Во всем этом нам представляется неразрешенным один вопрос, весьма, кажется, существенный: каковы были эти "думы, планы, занятия" Петра до семнадцатилетнего возраста? Г-н Устрялов полагает, что в душу Петра уже заронилась до этого времени "глубокая дума, которой он остался верен до гроба", что гений его уже пробудился, что в голове его сами собою являлись уже мысли о преобразовании. Все это очень может быть; но мы должны сказать, что мнение г. Устрялова более опирается на его личных соображениях, нежели на несомненных фактах. Факты, представленные им, недостаточны "для нашего времени, требующего от бытописателей строгого отчета в каждом их слове" (том I, стр. 3). Из того, что известно о ходе ученья Петра под руководством Тиммермана, очевидно, конечно, что Петр обладал живою и страстною натурой и замечательными умственными способностями; но каковы были его думы и планы в это время, мы не можем сказать положительно. Мы не можем принять за исторический факт, например, следующих мыслей г. Устрялова (том II, стр. 26):
Много было в жизни Петра минут светлых и прекрасных, ознаменованных творческою силою его гения; но та минута, когда он, шестнадцатилетний юноша, вперил вдохновенный взор в полусгнивший бот, около полвека валявшийся в дедовском сарае, между всяким хламом, в пыли, в грязи, без мачты, без парусов, и в уме его мелькнула, как молния, мысль о русском флоте, -- принадлежит к самым лучезарным. Она ждет кисти или резца художника с могучим талантом, способным изобразить то, что происходило в эту минуту в душе Петра и чего не в силах рассказать бытописатель.
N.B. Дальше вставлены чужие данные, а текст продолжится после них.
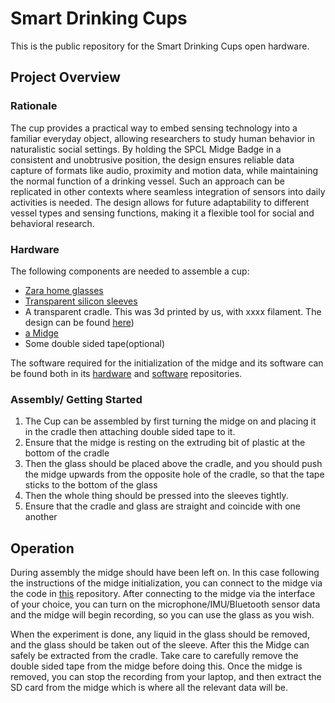 # Smart Drinking Cups
This is the public repository for the Smart Drinking Cups open hardware. 

## Project Overview
### Rationale
The cup provides a practical way to embed sensing technology into a familiar everyday object, allowing researchers to study human behavior in naturalistic social settings. By holding the SPCL Midge Badge in a consistent and unobtrusive position, the design ensures reliable data capture of formats like audio, proximity and motion data, while maintaining the normal function of a drinking vessel. Such an approach can be replicated in other contexts where seamless integration of sensors into daily activities is needed. The design allows for future adaptability to different vessel types and sensing functions, making it a flexible tool for social and behavioral research.


### Hardware
The following components are needed to assemble a cup:
- [Zara home glasses](https://www.zara.com/nl/nl/recht-kristallook-drinkglas-p40254402.html)
- [Transparent silicon sleeves](https://web.archive.org/web/20250827082532/https://www.amazon.nl/dp/B0BVFHP79J?ref=ppx_yo2ov_dt_b_fed_asin_title)
- A transparent cradle. This was 3d printed by us, with xxxx filament. The design can be found [here](midge_2%202025-05-19%2009-57-53%2019%20May%202025%2009-57AM.stl))
- [a Midge](https://github.com/TUDelft-SPC-Lab/spcl_midge_hardware)
- Some double sided tape(optional)

The software required for the initialization of the midge and its software can be found both in its [hardware](https://github.com/TUDelft-SPC-Lab/spcl_midge_hardware) and [software](https://github.com/TUDelft-SPC-Lab/midge-code) repositories. 

### Assembly/ Getting Started
1. The Cup can be assembled by first turning the midge on and placing it in the cradle then attaching double sided tape to it. 
2. Ensure that the midge is resting on the extruding bit of plastic at the bottom of the cradle
3. Then the glass should be placed above the cradle, and you should push the midge upwards from the opposite hole of the cradle, so that the tape sticks to the bottom of the glass
4. Then the whole thing should be pressed into the sleeves tightly. 
5. Ensure that the cradle and glass are straight and coincide with one another


## Operation

During assembly the midge should have been left on. In this case following the instructions of the midge initialization, you can connect to the midge via the code in [this](https://github.com/TUDelft-SPC-Lab/midge-code) repository. After connecting to the midge via the interface of your choice, you can turn on the microphone/IMU/Bluetooth sensor data and the midge will begin recording, so you can use the glass as you wish. 

When the experiment is done, any liquid in the glass should be removed, and the glass should be taken out of the sleeve. After this the Midge can safely be extracted from the cradle. Take care to carefully remove the double sided tape from the midge before doing this. Once the midge is removed, you can stop the recording from your laptop, and then extract the SD card from the midge which is where all the relevant data will be. 

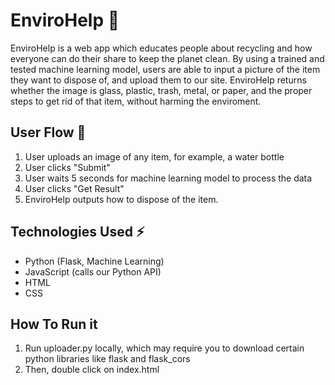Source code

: # EnviroHelp 🌳
EnviroHelp is a web app which educates people about recycling and how everyone can do their share to keep the planet clean. By using a trained and tested machine learning model, users are able to input a picture of the item they want to dispose of, and upload them to our site. EnviroHelp returns whether the image is glass, plastic, trash, metal, or paper, and the proper steps to get rid of that item, without harming the enviroment.

## User Flow 👤
1. User uploads an image of any item, for example, a water bottle
2. User clicks "Submit"
3. User waits 5 seconds for machine learning model to process the data
4. User clicks "Get Result"
5. EnviroHelp outputs how to dispose of the item. 

## Technologies Used ⚡
- Python (Flask, Machine Learning)
- JavaScript (calls our Python API)
- HTML
- CSS

## How To Run it
1. Run uploader.py locally, which may require you to download certain python libraries like flask and flask_cors
2. Then, double click on index.html

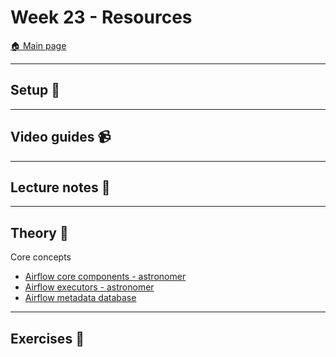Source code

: # Week 23 - Resources

[:house: Main page](https://github.com/kokchun/Data-engineering-AI22)

---
## Setup :wrench:

---   
## Video guides :video_camera:


---
## Lecture notes :book:


---
## Theory :book:

Core concepts
- [Airflow core components - astronomer](https://docs.astronomer.io/learn/airflow-components)
- [Airflow executors - astronomer](https://docs.astronomer.io/learn/airflow-executors-explained)
- [Airflow metadata database](https://docs.astronomer.io/learn/airflow-database)

---
## Exercises :running: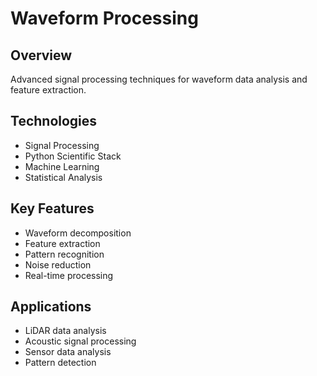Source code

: # Waveform Processing

## Overview
Advanced signal processing techniques for waveform data analysis and feature extraction.

## Technologies
- Signal Processing
- Python Scientific Stack
- Machine Learning
- Statistical Analysis

## Key Features
- Waveform decomposition
- Feature extraction
- Pattern recognition
- Noise reduction
- Real-time processing

## Applications
- LiDAR data analysis
- Acoustic signal processing
- Sensor data analysis
- Pattern detection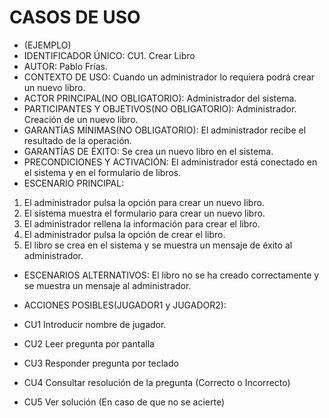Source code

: # CASOS DE USO

* (EJEMPLO)
* IDENTIFICADOR ÚNICO: CU1. Crear Libro
* AUTOR: Pablo Frías.
* CONTEXTO DE USO: Cuando un administrador lo requiera podrá crear un nuevo libro.
* ACTOR PRINCIPAL(NO OBLIGATORIO): Administrador del sistema.
* PARTICIPANTES Y OBJETIVOS(NO OBLIGATORIO): Administrador. Creación de un nuevo libro.
* GARANTÍAS MÍNIMAS(NO OBLIGATORIO): El administrador recibe el resultado de la operación.
* GARANTÍAS DE ÉXITO: Se crea un nuevo libro en el sistema.
* PRECONDICIONES Y ACTIVACIÓN: El administrador está conectado en el sistema y en el formulario de libros.
* ESCENARIO PRINCIPAL: 
1. El administrador pulsa la opción para crear un nuevo libro.
2. El sistema muestra el formulario para crear un nuevo libro.
3. El administrador rellena la información para crear el libro.
4. El administrador pulsa la opción de crear el libro.
5. El libro se crea en el sistema y se muestra un mensaje de éxito al administrador.
* ESCENARIOS ALTERNATIVOS: El libro no se ha creado correctamente y se muestra un mensaje al administrador.

* ACCIONES POSIBLES(JUGADOR1 y JUGADOR2):
* CU1 Introducir nombre de jugador.
* CU2 Leer pregunta por pantalla
* CU3 Responder pregunta por teclado
* CU4 Consultar resolución de la pregunta (Correcto o Incorrecto)
* CU5 Ver solución (En caso de que no se acierte)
Отдавая полную справедливость красноречию и изяществу слога в выписанном отрывке, мы считаем, однако же, обязанностью заметить, что он более отличается возвышенной мечтательностью, нежели строгой верностью историческим данным. Мы привели выше рассказ самого Петра об этой минуте, которую г. Устрялов называет "одною из самых лучезарных". Петр рассказывает очень просто, что увидел он, во время прогулки, судно особого устройства, спросил, чем же оно отличается, и, узнав, что оно ходит на парусах против ветру, удивился и пожелал посмотреть, как это происходит такая странность. Для того и найден был мастер, который починил бот и показал Петру ход его. Все происшествие имеет в рассказе Петра весьма обыкновенный и естественный характер. Ни о вперении вдохновенного взора, ни о "мысли, блеснувшей, как молния", ни о "лучезарности минуты" Петр не говорит ни слова, и мы считаем себя вправе не полагаться в этом случае на фразы г. Устрялова, как не имеющие за себя ручательства в исторических известиях. {Достоинства труда г. Устрялова так велики и несомненны, что нам не хотелось бы встречать рядом с ними даже малейших недостатков изложения. Вот почему нас поражают особенно неприятно некоторые фразы, по местам допущенные г. Устряловым, для украшения простых фактов. Так, например, г. Устрялов рассказывает, что, слушая рассказ об астролябии, "державный отрок трепещет; изумленный и обрадованный, он хочет видеть дивную вещь" и пр. (том II, стр. 20). Такая манера рассказа неприятно напоминает ламартиновский способ сочинения истории. В этом случае Карамзин был осторожнее: при всей своей наклонности к поэтизированию истории он никогда не увлекался до изображения тайных дум и ощущений исторических лиц. Он довольствовал свое красноречие тем, что говорил: "К сожалению, летописцы не могли проникнуть во внутренность души Иоанна" или "Один бог знает, что происходило в это время в мрачной душе Годунова" и т. п. Нельзя не сознаться, что этот исторический прием имеет свои достоинства.}
Таким образом, до открытия впредь новых достоверных сведений о юности Петра, мы должны считать еще не разрешенным вопрос о том, задумывал ли Петр сам собою свои великие планы ранее, чем узнал Лефорта, даже ранее, чем стал учиться арифметике у Тиммермана (так думает г. Устрялов); или эти планы появились уже впоследствии времени, при влиянии Лефорта и других иноземцев (как полагал Карамзин)? До сих пор последнее мнение кажется нам вероятнее, и мы находим подтверждение его даже в тех самых фактах, которые г. Устрялов приводит для доказательства того, что не Лефорт был воспитателем Петра. Представим здесь некоторые соображения.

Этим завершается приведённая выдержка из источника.